I have 2 different solutions in my mind. I previously suggested that not only the dollar sign delimiters are regarded as math in pandoc, but anyone of the above pairs of \begin{...}...\end{...} (and only those) are also parsed as math in pandoc. It seems like you don't like that direction, and would make the pandoc syntax more complicated (and the parser more complicated and slow?).

The other possible solution is this: any of the above pairs requires an extra display math delimiter in pandoc, like this:

$$\begin{align}
...
\end{align}$$

$$\begin{align*}
...
\end{align*}$$

$$\begin{alignat}
...
\end{alignat}$$

$$\begin{alignat*}
...
\end{alignat*}$$

$$\begin{eqnarray}
...
\end{eqnarray}$$

$$\begin{eqnarray*}
...
\end{eqnarray*}$$

$$\begin{equation}
...
\end{equation}$$

$$\begin{equation*}
...
\end{equation*}$$

$$\begin{gather}
...
\end{gather}$$

$$\begin{gather*}
...
\end{gather*}$$

$$\begin{multline}
...
\end{multline}$$

$$\begin{multline*}
...
\end{multline*}$$

Then pandoc will regard them as math automatically. However LaTeX output will resulted in error (because of the extra math delimiter). And although MathJax will produce correct result from the HTML output with the extra math delimiter, it is a better practice to not having those extra delimiter.

The solution is then to create a filter to detect the above patterns, once matched, the extra $$ will be removed in LaTeX generation and in HTML generation with --mathjax option only. Since the other outputs probably do not support these environment anyway, the restriction on LaTeX/HTML+MathJax output might not be necessary (i.e. this replacement can be unconditional on the output format).

So if such filter is created, are you interested in including it in the official pandoc?

ickc commented 8 years ago

I just found out that pandoc LaTeX to Markdown conversion will turn align to aligned environment.
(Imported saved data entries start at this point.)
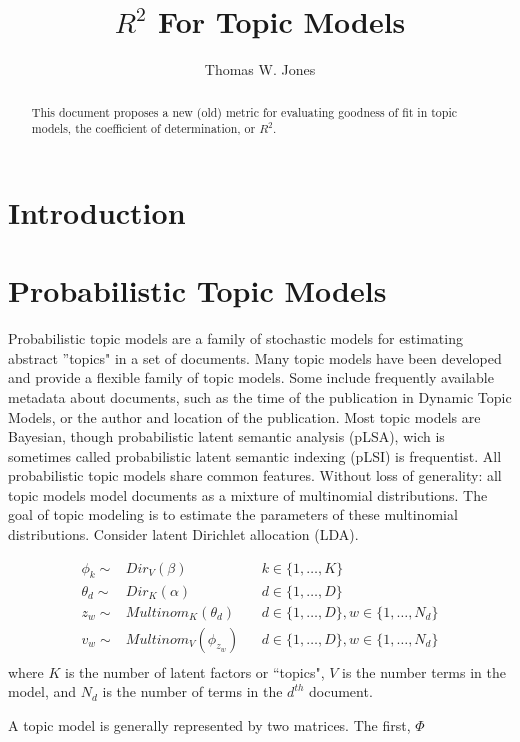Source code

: \documentclass[12pt]{amsart}
\title{$R^2$ For Topic Models}
\author{Thomas W. Jones}
\begin{document}
\maketitle

\begin{abstract}
This document proposes a new (old) metric for evaluating goodness of fit in topic models, the coefficient of determination, or $R^2$.
\end{abstract}

\section{Introduction}

\section{Probabilistic Topic Models}
Probabilistic topic models are a family of stochastic models for estimating abstract ''topics" in a set of documents. Many topic models have been developed and provide a flexible family of topic models. Some include frequently available metadata about documents, such as the time of the publication in Dynamic Topic Models, or the author and location of the publication. Most topic models are Bayesian, though probabilistic latent semantic analysis (pLSA), wich is sometimes called probabilistic latent semantic indexing (pLSI) is frequentist. All probabilistic topic models share common features. Without loss of generality: all topic models model documents as a mixture of multinomial distributions. The goal of topic modeling is to estimate the parameters of these multinomial distributions. Consider latent Dirichlet allocation (LDA). 

\begin{align*}
\phi_k \sim& Dir_V(\beta) && k\in\{1, \ldots, K\} \\
{\theta}_d \sim& Dir_K({\alpha}) && d\in\{1, \ldots, D\}\\
z_w \sim& Multinom_K({\theta}_d) && d\in \{1, \ldots, D\}, w\in\{1,\ldots, N_d\}\\
v_w \sim& Multinom_V({\phi}_{z_w}) && d\in \{1, \ldots, D\}, w\in\{1,\ldots,N_d\}\\
\end{align*} where $K$ is the number of latent factors or ``topics", $V$ is the number terms in the model, and $N_d$ is the number of terms in the $d^{th}$ document. 

A topic model is generally represented by two matrices. The first, $\Phi$ 
\end{document}
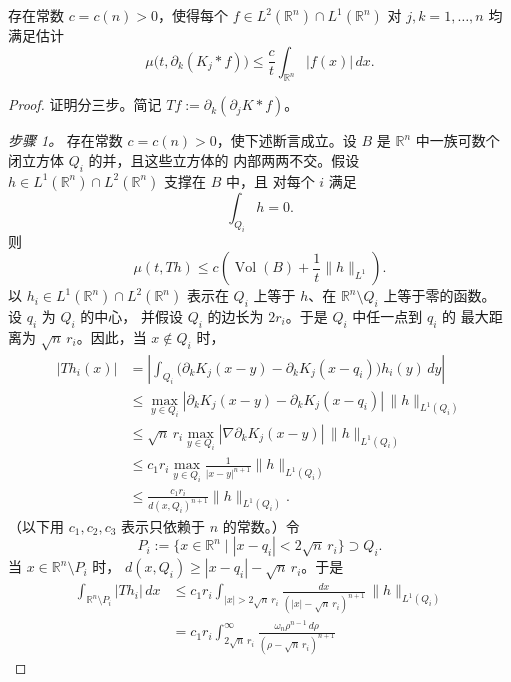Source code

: \begin{lemma}\label{lem:B-2-10}
存在常数 $c=c(n)>0$，使得每个
$f\in L^2(\mathbb R^n)\cap L^1(\mathbb R^n)$ 对
$j,k=1,\ldots,n$ 均满足估计
\[
  \mu\bigl(t,\partial_k(K_j*f)\bigr)
  \le\frac{c}{t}\int_{\mathbb R^n}|f(x)|\,dx.
\]
\end{lemma}

\begin{proof}
证明分三步。简记 $Tf:=\partial_k(\partial_jK*f)$。

\emph{步骤 1。}
存在常数 $c=c(n)>0$，使下述断言成立。设 $B$ 是
$\mathbb R^n$ 中一族可数个闭立方体 $Q_i$ 的并，且这些立方体的
内部两两不交。假设 $h\in L^1(\mathbb R^n)\cap L^2(\mathbb R^n)$
支撑在 $B$ 中，且
对每个 $i$ 满足
\[
  \int_{Q_i}h=0.
\]
则
\[
  \mu(t,Th)\le c\left(\operatorname{Vol}(B)
    +\frac1t\|h\|_{L^1}\right).
\]
以 $h_i\in L^1(\mathbb R^n)\cap L^2(\mathbb R^n)$ 表示在 $Q_i$
上等于 $h$、在 $\mathbb R^n\setminus Q_i$ 上等于零的函数。
设 $q_i$ 为 $Q_i$ 的中心，
并假设 $Q_i$ 的边长为 $2r_i$。于是 $Q_i$ 中任一点到 $q_i$ 的
最大距离为 $\sqrt n\,r_i$。因此，当 $x\notin Q_i$ 时，
\begin{align*}
  |Th_i(x)|
  &=\left|\int_{Q_i}\bigl(\partial_kK_j(x-y)
    -\partial_kK_j(x-q_i)\bigr)h_i(y)\,dy\right|\\
  &\le\max_{y\in Q_i}|\partial_kK_j(x-y)
    -\partial_kK_j(x-q_i)|\,\|h\|_{L^1(Q_i)}\\
  &\le\sqrt n\,r_i\max_{y\in Q_i}
    |\nabla\partial_kK_j(x-y)|\,\|h\|_{L^1(Q_i)}\\
  &\le c_1r_i\max_{y\in Q_i}\frac1{|x-y|^{n+1}}
    \|h\|_{L^1(Q_i)}\\
  &\le\frac{c_1r_i}{d(x,Q_i)^{n+1}}\|h\|_{L^1(Q_i)}.
\end{align*}
（以下用 $c_1,c_2,c_3$ 表示只依赖于 $n$ 的常数。）令
\[
  P_i:=\bigl\{x\in\mathbb R^n\mid
    |x-q_i|<2\sqrt n\,r_i\bigr\}\supset Q_i.
\]
当 $x\in\mathbb R^n\setminus P_i$ 时，
$d(x,Q_i)\ge|x-q_i|-\sqrt n\,r_i$。于是
\begin{align*}
  \int_{\mathbb R^n\setminus P_i}|Th_i|\,dx
  &\le c_1r_i\int_{|x|>2\sqrt n\,r_i}
    \frac{dx}{(|x|-\sqrt n\,r_i)^{n+1}}\,
    \|h\|_{L^1(Q_i)}\\
  &=c_1r_i\int_{2\sqrt n\,r_i}^{\infty}
    \frac{\omega_n\rho^{n-1}\,d\rho}
      {(\rho-\sqrt n\,r_i)^{n+1}}\,

\end{align*}
\end{proof}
I guess the others are similar too (equation?)

  1. Could these be put in the documentation?
  2. Could you consider giving a command line option to disable this?
jgm commented 8 years ago

+++ ickc [Apr 17 16 04:20 ]:

I just found out that pandoc LaTeX to Markdown conversion will turn align to aligned environment. I guess the others are similar too (equation?)

  1. Could these be put in the documentation?
  2. Could you consider giving a command line option to disable this?

The reason for this is that \begin{align} is not allowed inside math mode in LaTeX. That is,

$$
\begin{aligned}
...
\end{aligned}
$$

is equivalent to

\begin{align}
...
\end{align}
ickc commented 8 years ago

That is,

$$
\begin{aligned}
...
\end{aligned}
$$

is equivalent to

\begin{align}
...
\end{align}

No, it is not... The former one is not numbered. As I said, I know you commented earlier about pandoc do not support numbered equation. But MathJax and TeX both supported it and at least when a cross compatibility between the 2, TeX and HTML+MathJax, keeping align as align not aligned and similarly for all other cases makes more sense.

In other words, there's no current way to really mean \begin{align}...\end{align} and the like in pandoc. One could just typo so and the LaTeX output is correct, and in HTML generation the MathJax can also pick it up since it is smart enough to parse bare \begin...\end pairs. But then it will not be a correct syntax in pandoc's math and pandoc will not recognize it.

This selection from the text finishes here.